Exercise details:
What is needed is an exact copy of the lines from the start of the records below through the line with "On a 64-bit", without the pictures.

Data supplied:
──────

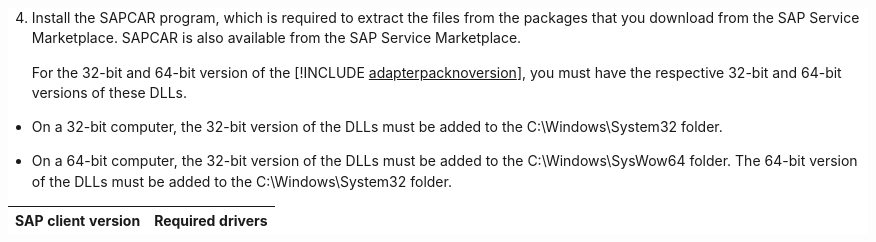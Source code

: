  4. Install the SAPCAR program, which is required to extract the files from the packages that you download from the SAP Service Marketplace. SAPCAR is also available from the SAP Service Marketplace.  

     For the 32-bit and 64-bit version of the [!INCLUDE [adapterpacknoversion](../includes/adapterpacknoversion-md.md)], you must have the respective 32-bit and 64-bit versions of these DLLs.  

  -   On a 32-bit computer, the 32-bit version of the DLLs must be added to the C:\Windows\System32 folder.  

  -   On a 64-bit computer, the 32-bit version of the DLLs must be added to the C:\Windows\SysWow64 folder. The 64-bit version of the DLLs must be added to the C:\Windows\System32 folder.  

  | SAP client version |                                                                                                                                                                                                                                                                                                                                                                                                                                                                                                                                                                                                                                                                                                                                                                                                                                                                                                                                                                                                                                                                                                                                                                                                                                                                                                                             Required drivers                                                                                                                                                                                                                                                                                                                                                                                                                                                                                                                                                                                                                                                                                                                                                                                                                                                                                                                                                                                                                                                                                                                                                                                                                                                                                                                             |
  |--------------------|--------------------------------------------------------------------------------------------------------------------------------------------------------------------------------------------------------------------------------------------------------------------------------------------------------------------------------------------------------------------------------------------------------------------------------------------------------------------------------------------------------------------------------------------------------------------------------------------------------------------------------------------------------------------------------------------------------------------------------------------------------------------------------------------------------------------------------------------------------------------------------------------------------------------------------------------------------------------------------------------------------------------------------------------------------------------------------------------------------------------------------------------------------------------------------------------------------------------------------------------------------------------------------------------------------------------------------------------------------------------------------------------------------------------------------------------------------------------------------------------------------------------------------------------------------------------------------------------------------------------------------------------------------------------------------------------------------------------------------------------------------------------------------------------------------------------------------------------------------------------------------------------------------------------------------------------------------------------------------------------------------------------------------------------------------------------------------------------------------------------------------------------------------------------------------------------------------------------------------------------------------------------------------------------------------------------------------------------------------------------------------------------------------------------------------------------------------------------------------------------------------------------------------------------------------------------------------------------------------------------------------------------------------------------------|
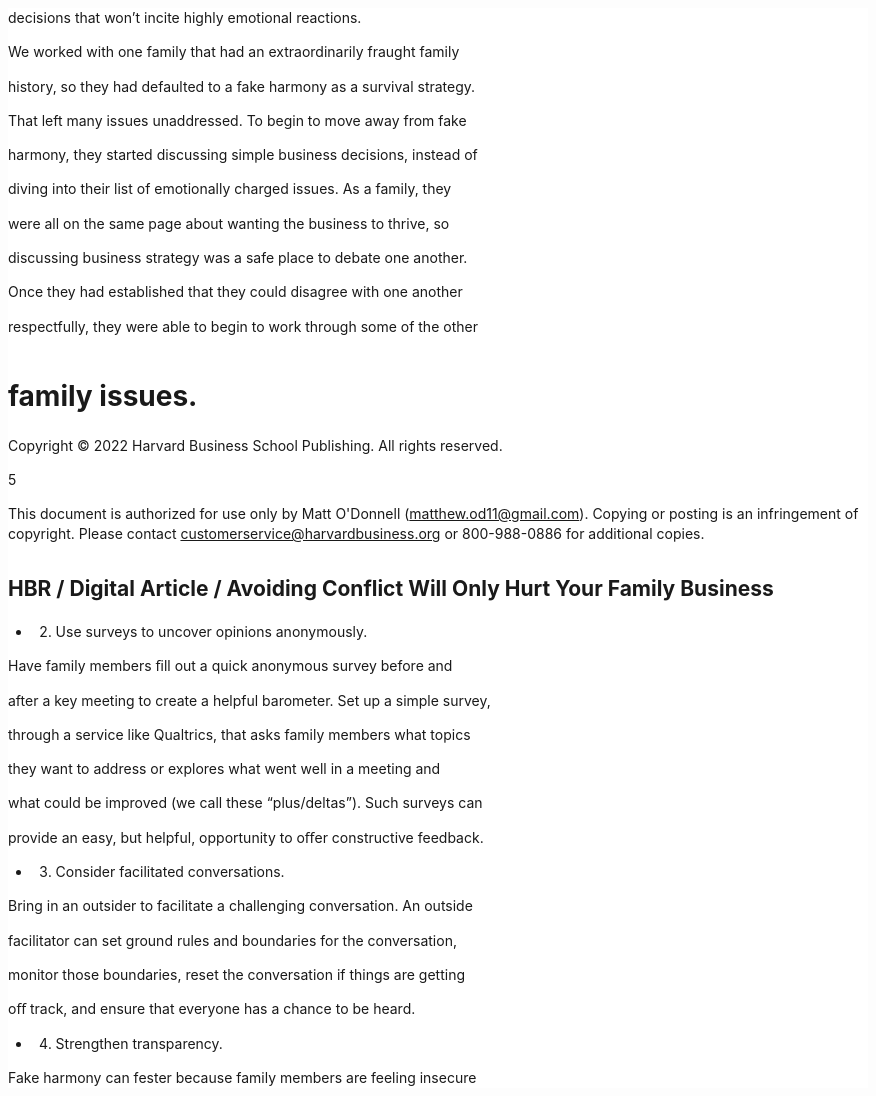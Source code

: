 decisions that won’t incite highly emotional reactions.

We worked with one family that had an extraordinarily fraught family

history, so they had defaulted to a fake harmony as a survival strategy.

That left many issues unaddressed. To begin to move away from fake

harmony, they started discussing simple business decisions, instead of

diving into their list of emotionally charged issues. As a family, they

were all on the same page about wanting the business to thrive, so

discussing business strategy was a safe place to debate one another.

Once they had established that they could disagree with one another

respectfully, they were able to begin to work through some of the other

# family issues.

Copyright © 2022 Harvard Business School Publishing. All rights reserved.

5

This document is authorized for use only by Matt O'Donnell (matthew.od11@gmail.com). Copying or posting is an infringement of copyright. Please contact customerservice@harvardbusiness.org or 800-988-0886 for additional copies.

## HBR / Digital Article / Avoiding Conflict Will Only Hurt Your Family Business

- 2. Use surveys to uncover opinions anonymously.

Have family members ﬁll out a quick anonymous survey before and

after a key meeting to create a helpful barometer. Set up a simple survey,

through a service like Qualtrics, that asks family members what topics

they want to address or explores what went well in a meeting and

what could be improved (we call these “plus/deltas”). Such surveys can

provide an easy, but helpful, opportunity to oﬀer constructive feedback.

- 3. Consider facilitated conversations.

Bring in an outsider to facilitate a challenging conversation. An outside

facilitator can set ground rules and boundaries for the conversation,

monitor those boundaries, reset the conversation if things are getting

oﬀ track, and ensure that everyone has a chance to be heard.

- 4. Strengthen transparency.

Fake harmony can fester because family members are feeling insecure

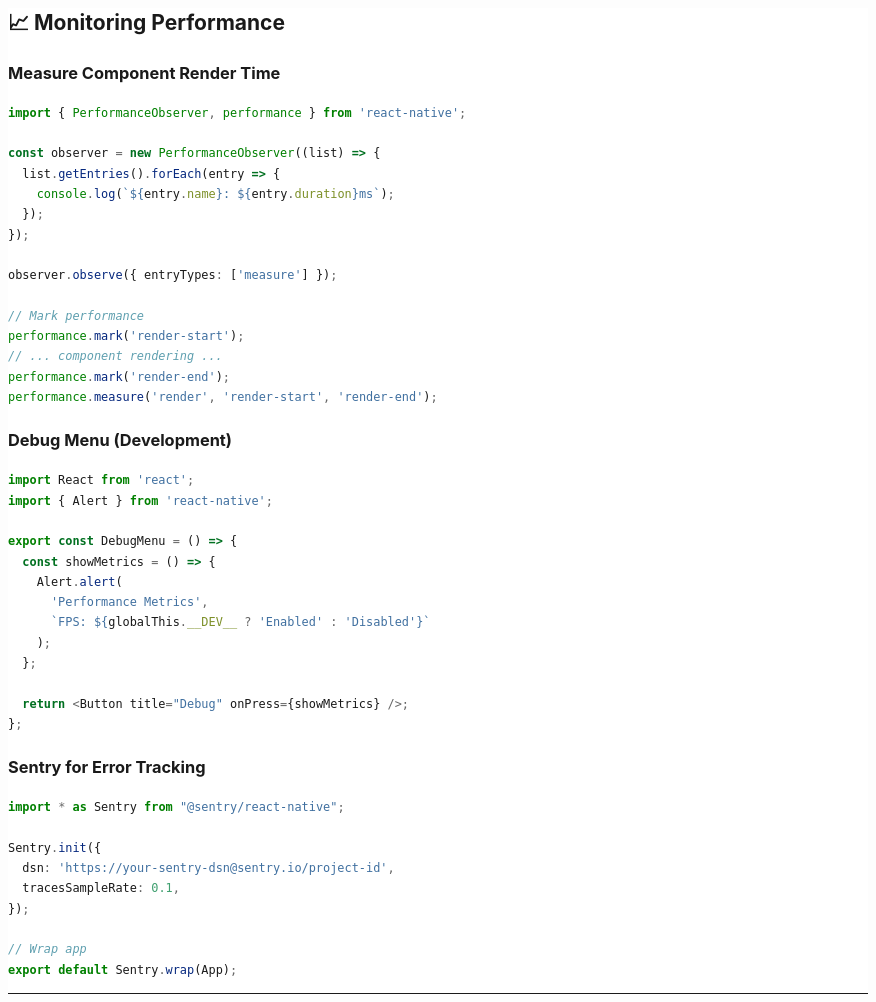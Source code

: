 
## 📈 Monitoring Performance

### Measure Component Render Time

```typescript
import { PerformanceObserver, performance } from 'react-native';

const observer = new PerformanceObserver((list) => {
  list.getEntries().forEach(entry => {
    console.log(`${entry.name}: ${entry.duration}ms`);
  });
});

observer.observe({ entryTypes: ['measure'] });

// Mark performance
performance.mark('render-start');
// ... component rendering ...
performance.mark('render-end');
performance.measure('render', 'render-start', 'render-end');
```

### Debug Menu (Development)

```typescript
import React from 'react';
import { Alert } from 'react-native';

export const DebugMenu = () => {
  const showMetrics = () => {
    Alert.alert(
      'Performance Metrics',
      `FPS: ${globalThis.__DEV__ ? 'Enabled' : 'Disabled'}`
    );
  };

  return <Button title="Debug" onPress={showMetrics} />;
};
```

### Sentry for Error Tracking

```typescript
import * as Sentry from "@sentry/react-native";

Sentry.init({
  dsn: 'https://your-sentry-dsn@sentry.io/project-id',
  tracesSampleRate: 0.1,
});

// Wrap app
export default Sentry.wrap(App);
```

---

──────

Written solution:
Source code

:  4. Install the SAPCAR program, which is required to extract the files from the packages that you download from the SAP Service Marketplace. SAPCAR is also available from the SAP Service Marketplace.  

     For the 32-bit and 64-bit version of the [!INCLUDE [adapterpacknoversion](../includes/adapterpacknoversion-md.md)], you must have the respective 32-bit and 64-bit versions of these DLLs.  

  -   On a 32-bit computer, the 32-bit version of the DLLs must be added to the C:\Windows\System32 folder.  

  -   On a 64-bit computer, the 32-bit version of the DLLs must be added to the C:\Windows\SysWow64 folder. The 64-bit version of the DLLs must be added to the C:\Windows\System32 folder.  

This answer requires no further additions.